▼▼▼

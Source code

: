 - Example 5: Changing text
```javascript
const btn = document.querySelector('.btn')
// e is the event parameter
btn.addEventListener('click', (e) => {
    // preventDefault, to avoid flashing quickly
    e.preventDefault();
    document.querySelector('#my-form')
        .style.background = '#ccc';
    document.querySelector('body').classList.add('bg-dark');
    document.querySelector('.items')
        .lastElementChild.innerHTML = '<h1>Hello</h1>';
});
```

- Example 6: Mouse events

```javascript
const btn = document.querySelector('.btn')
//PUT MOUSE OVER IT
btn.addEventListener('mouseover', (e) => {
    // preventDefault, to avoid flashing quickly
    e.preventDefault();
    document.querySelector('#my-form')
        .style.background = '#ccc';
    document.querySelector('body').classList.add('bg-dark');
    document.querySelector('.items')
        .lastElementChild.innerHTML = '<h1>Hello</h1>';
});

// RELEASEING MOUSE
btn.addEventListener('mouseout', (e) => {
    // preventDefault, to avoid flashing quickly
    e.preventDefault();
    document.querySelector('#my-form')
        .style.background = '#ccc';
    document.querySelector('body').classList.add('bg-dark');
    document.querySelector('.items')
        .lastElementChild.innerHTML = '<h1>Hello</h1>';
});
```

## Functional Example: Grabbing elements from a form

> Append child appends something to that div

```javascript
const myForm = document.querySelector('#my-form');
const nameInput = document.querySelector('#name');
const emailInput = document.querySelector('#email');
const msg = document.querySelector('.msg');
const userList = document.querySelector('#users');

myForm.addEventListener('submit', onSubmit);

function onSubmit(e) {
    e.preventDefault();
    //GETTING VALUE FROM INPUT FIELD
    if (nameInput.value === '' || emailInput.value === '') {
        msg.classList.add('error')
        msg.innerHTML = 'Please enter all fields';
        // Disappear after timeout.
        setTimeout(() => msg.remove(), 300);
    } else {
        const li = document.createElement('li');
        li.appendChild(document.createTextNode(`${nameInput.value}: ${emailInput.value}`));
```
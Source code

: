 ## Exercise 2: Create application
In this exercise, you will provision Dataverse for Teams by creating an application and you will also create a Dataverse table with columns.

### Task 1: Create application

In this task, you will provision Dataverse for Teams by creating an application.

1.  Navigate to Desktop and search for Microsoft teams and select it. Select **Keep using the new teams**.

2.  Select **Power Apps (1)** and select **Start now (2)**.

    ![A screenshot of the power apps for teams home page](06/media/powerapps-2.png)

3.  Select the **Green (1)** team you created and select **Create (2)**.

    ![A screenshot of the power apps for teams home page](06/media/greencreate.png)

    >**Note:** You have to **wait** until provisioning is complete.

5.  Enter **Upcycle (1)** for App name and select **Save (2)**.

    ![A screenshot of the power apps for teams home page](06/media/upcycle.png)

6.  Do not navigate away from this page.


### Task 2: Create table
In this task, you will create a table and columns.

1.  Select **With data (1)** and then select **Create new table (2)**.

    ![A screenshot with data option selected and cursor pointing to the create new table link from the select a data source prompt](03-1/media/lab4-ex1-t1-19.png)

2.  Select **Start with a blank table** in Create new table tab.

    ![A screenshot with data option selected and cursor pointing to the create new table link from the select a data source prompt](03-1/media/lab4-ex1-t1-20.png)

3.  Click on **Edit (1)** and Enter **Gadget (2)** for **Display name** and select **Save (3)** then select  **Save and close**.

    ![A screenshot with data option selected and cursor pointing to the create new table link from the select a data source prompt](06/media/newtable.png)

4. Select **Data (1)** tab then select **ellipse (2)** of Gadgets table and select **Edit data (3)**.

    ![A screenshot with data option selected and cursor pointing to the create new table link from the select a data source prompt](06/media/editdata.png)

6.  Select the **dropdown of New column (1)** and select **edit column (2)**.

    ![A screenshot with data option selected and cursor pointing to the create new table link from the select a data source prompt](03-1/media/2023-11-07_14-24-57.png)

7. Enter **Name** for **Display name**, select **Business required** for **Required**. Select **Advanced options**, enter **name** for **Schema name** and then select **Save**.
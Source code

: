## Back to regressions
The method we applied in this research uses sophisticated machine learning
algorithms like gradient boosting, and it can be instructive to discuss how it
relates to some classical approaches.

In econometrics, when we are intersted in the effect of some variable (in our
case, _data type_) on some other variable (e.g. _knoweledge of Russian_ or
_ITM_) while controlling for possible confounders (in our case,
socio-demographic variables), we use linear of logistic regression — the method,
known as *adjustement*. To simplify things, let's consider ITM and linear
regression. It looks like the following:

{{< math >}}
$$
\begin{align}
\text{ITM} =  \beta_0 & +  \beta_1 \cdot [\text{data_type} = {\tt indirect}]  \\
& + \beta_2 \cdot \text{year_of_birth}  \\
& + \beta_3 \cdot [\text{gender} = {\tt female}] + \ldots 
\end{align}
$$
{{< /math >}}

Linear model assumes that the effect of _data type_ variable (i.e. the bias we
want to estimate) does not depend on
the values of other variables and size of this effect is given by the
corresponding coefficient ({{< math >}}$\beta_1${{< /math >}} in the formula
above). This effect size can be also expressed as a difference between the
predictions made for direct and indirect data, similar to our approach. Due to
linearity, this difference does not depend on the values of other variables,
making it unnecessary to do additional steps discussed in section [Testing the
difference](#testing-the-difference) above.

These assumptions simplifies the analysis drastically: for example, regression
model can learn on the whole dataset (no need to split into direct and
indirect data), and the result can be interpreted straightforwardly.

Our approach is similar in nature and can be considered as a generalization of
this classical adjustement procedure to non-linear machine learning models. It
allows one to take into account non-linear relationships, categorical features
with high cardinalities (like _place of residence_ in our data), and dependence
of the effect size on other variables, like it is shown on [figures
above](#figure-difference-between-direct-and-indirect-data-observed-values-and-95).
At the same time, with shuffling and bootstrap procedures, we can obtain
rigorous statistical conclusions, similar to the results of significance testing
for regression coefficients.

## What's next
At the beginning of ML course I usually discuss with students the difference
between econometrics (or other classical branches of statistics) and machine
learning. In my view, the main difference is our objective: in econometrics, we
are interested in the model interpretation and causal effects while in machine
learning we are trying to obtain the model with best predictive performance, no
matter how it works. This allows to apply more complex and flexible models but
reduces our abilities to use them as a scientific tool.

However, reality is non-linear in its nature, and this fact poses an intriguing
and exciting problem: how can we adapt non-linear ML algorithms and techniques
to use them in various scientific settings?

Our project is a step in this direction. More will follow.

▲▲▲

▶ **WORK INSTRUCTION**
Print each entry above again, exactly as it was given.

▶ **SOLUTION TO THE EXERCISE**
Source code

: - Example 5: Changing text
```javascript
const btn = document.querySelector('.btn')
// e is the event parameter
btn.addEventListener('click', (e) => {
    // preventDefault, to avoid flashing quickly
    e.preventDefault();
    document.querySelector('#my-form')
        .style.background = '#ccc';
    document.querySelector('body').classList.add('bg-dark');
    document.querySelector('.items')
        .lastElementChild.innerHTML = '<h1>Hello</h1>';
});
```

- Example 6: Mouse events

```javascript
const btn = document.querySelector('.btn')
//PUT MOUSE OVER IT
btn.addEventListener('mouseover', (e) => {
    // preventDefault, to avoid flashing quickly
    e.preventDefault();
    document.querySelector('#my-form')
        .style.background = '#ccc';
    document.querySelector('body').classList.add('bg-dark');
    document.querySelector('.items')
        .lastElementChild.innerHTML = '<h1>Hello</h1>';
});

// RELEASEING MOUSE
btn.addEventListener('mouseout', (e) => {
    // preventDefault, to avoid flashing quickly
    e.preventDefault();
    document.querySelector('#my-form')
        .style.background = '#ccc';
    document.querySelector('body').classList.add('bg-dark');
    document.querySelector('.items')
        .lastElementChild.innerHTML = '<h1>Hello</h1>';
});
```

## Functional Example: Grabbing elements from a form

> Append child appends something to that div

```javascript
const myForm = document.querySelector('#my-form');
const nameInput = document.querySelector('#name');
const emailInput = document.querySelector('#email');
const msg = document.querySelector('.msg');
const userList = document.querySelector('#users');

myForm.addEventListener('submit', onSubmit);

function onSubmit(e) {
    e.preventDefault();
    //GETTING VALUE FROM INPUT FIELD
    if (nameInput.value === '' || emailInput.value === '') {
        msg.classList.add('error')
        msg.innerHTML = 'Please enter all fields';
        // Disappear after timeout.
        setTimeout(() => msg.remove(), 300);
    } else {
        const li = document.createElement('li');
        li.appendChild(document.createTextNode(`${nameInput.value}: ${emailInput.value}`));
```
Source code

: ## Exercise 2: Create application
In this exercise, you will provision Dataverse for Teams by creating an application and you will also create a Dataverse table with columns.

### Task 1: Create application

In this task, you will provision Dataverse for Teams by creating an application.

1.  Navigate to Desktop and search for Microsoft teams and select it. Select **Keep using the new teams**.

2.  Select **Power Apps (1)** and select **Start now (2)**.

    ![A screenshot of the power apps for teams home page](06/media/powerapps-2.png)

3.  Select the **Green (1)** team you created and select **Create (2)**.

    ![A screenshot of the power apps for teams home page](06/media/greencreate.png)

    >**Note:** You have to **wait** until provisioning is complete.

5.  Enter **Upcycle (1)** for App name and select **Save (2)**.

    ![A screenshot of the power apps for teams home page](06/media/upcycle.png)

6.  Do not navigate away from this page.


### Task 2: Create table
In this task, you will create a table and columns.

1.  Select **With data (1)** and then select **Create new table (2)**.

    ![A screenshot with data option selected and cursor pointing to the create new table link from the select a data source prompt](03-1/media/lab4-ex1-t1-19.png)

2.  Select **Start with a blank table** in Create new table tab.

    ![A screenshot with data option selected and cursor pointing to the create new table link from the select a data source prompt](03-1/media/lab4-ex1-t1-20.png)

3.  Click on **Edit (1)** and Enter **Gadget (2)** for **Display name** and select **Save (3)** then select  **Save and close**.

    ![A screenshot with data option selected and cursor pointing to the create new table link from the select a data source prompt](06/media/newtable.png)

4. Select **Data (1)** tab then select **ellipse (2)** of Gadgets table and select **Edit data (3)**.

    ![A screenshot with data option selected and cursor pointing to the create new table link from the select a data source prompt](06/media/editdata.png)

6.  Select the **dropdown of New column (1)** and select **edit column (2)**.

    ![A screenshot with data option selected and cursor pointing to the create new table link from the select a data source prompt](03-1/media/2023-11-07_14-24-57.png)

7. Enter **Name** for **Display name**, select **Business required** for **Required**. Select **Advanced options**, enter **name** for **Schema name** and then select **Save**.
Source code

:## Back to regressions
The method we applied in this research uses sophisticated machine learning
algorithms like gradient boosting, and it can be instructive to discuss how it
relates to some classical approaches.

In econometrics, when we are intersted in the effect of some variable (in our
case, _data type_) on some other variable (e.g. _knoweledge of Russian_ or
_ITM_) while controlling for possible confounders (in our case,
socio-demographic variables), we use linear of logistic regression — the method,
known as *adjustement*. To simplify things, let's consider ITM and linear
regression. It looks like the following:

{{< math >}}
$$
\begin{align}
\text{ITM} =  \beta_0 & +  \beta_1 \cdot [\text{data_type} = {\tt indirect}]  \\
& + \beta_2 \cdot \text{year_of_birth}  \\
& + \beta_3 \cdot [\text{gender} = {\tt female}] + \ldots 
\end{align}
$$
{{< /math >}}

Linear model assumes that the effect of _data type_ variable (i.e. the bias we
want to estimate) does not depend on
the values of other variables and size of this effect is given by the
corresponding coefficient ({{< math >}}$\beta_1${{< /math >}} in the formula
above). This effect size can be also expressed as a difference between the
predictions made for direct and indirect data, similar to our approach. Due to
linearity, this difference does not depend on the values of other variables,
making it unnecessary to do additional steps discussed in section [Testing the
difference](#testing-the-difference) above.

These assumptions simplifies the analysis drastically: for example, regression
model can learn on the whole dataset (no need to split into direct and
indirect data), and the result can be interpreted straightforwardly.

Our approach is similar in nature and can be considered as a generalization of
this classical adjustement procedure to non-linear machine learning models. It
allows one to take into account non-linear relationships, categorical features
with high cardinalities (like _place of residence_ in our data), and dependence
of the effect size on other variables, like it is shown on [figures
above](#figure-difference-between-direct-and-indirect-data-observed-values-and-95).
At the same time, with shuffling and bootstrap procedures, we can obtain
rigorous statistical conclusions, similar to the results of significance testing
for regression coefficients.

## What's next
At the beginning of ML course I usually discuss with students the difference
between econometrics (or other classical branches of statistics) and machine
learning. In my view, the main difference is our objective: in econometrics, we
are interested in the model interpretation and causal effects while in machine
learning we are trying to obtain the model with best predictive performance, no
matter how it works. This allows to apply more complex and flexible models but
reduces our abilities to use them as a scientific tool.

However, reality is non-linear in its nature, and this fact poses an intriguing
and exciting problem: how can we adapt non-linear ML algorithms and techniques
to use them in various scientific settings?

Our project is a step in this direction. More will follow.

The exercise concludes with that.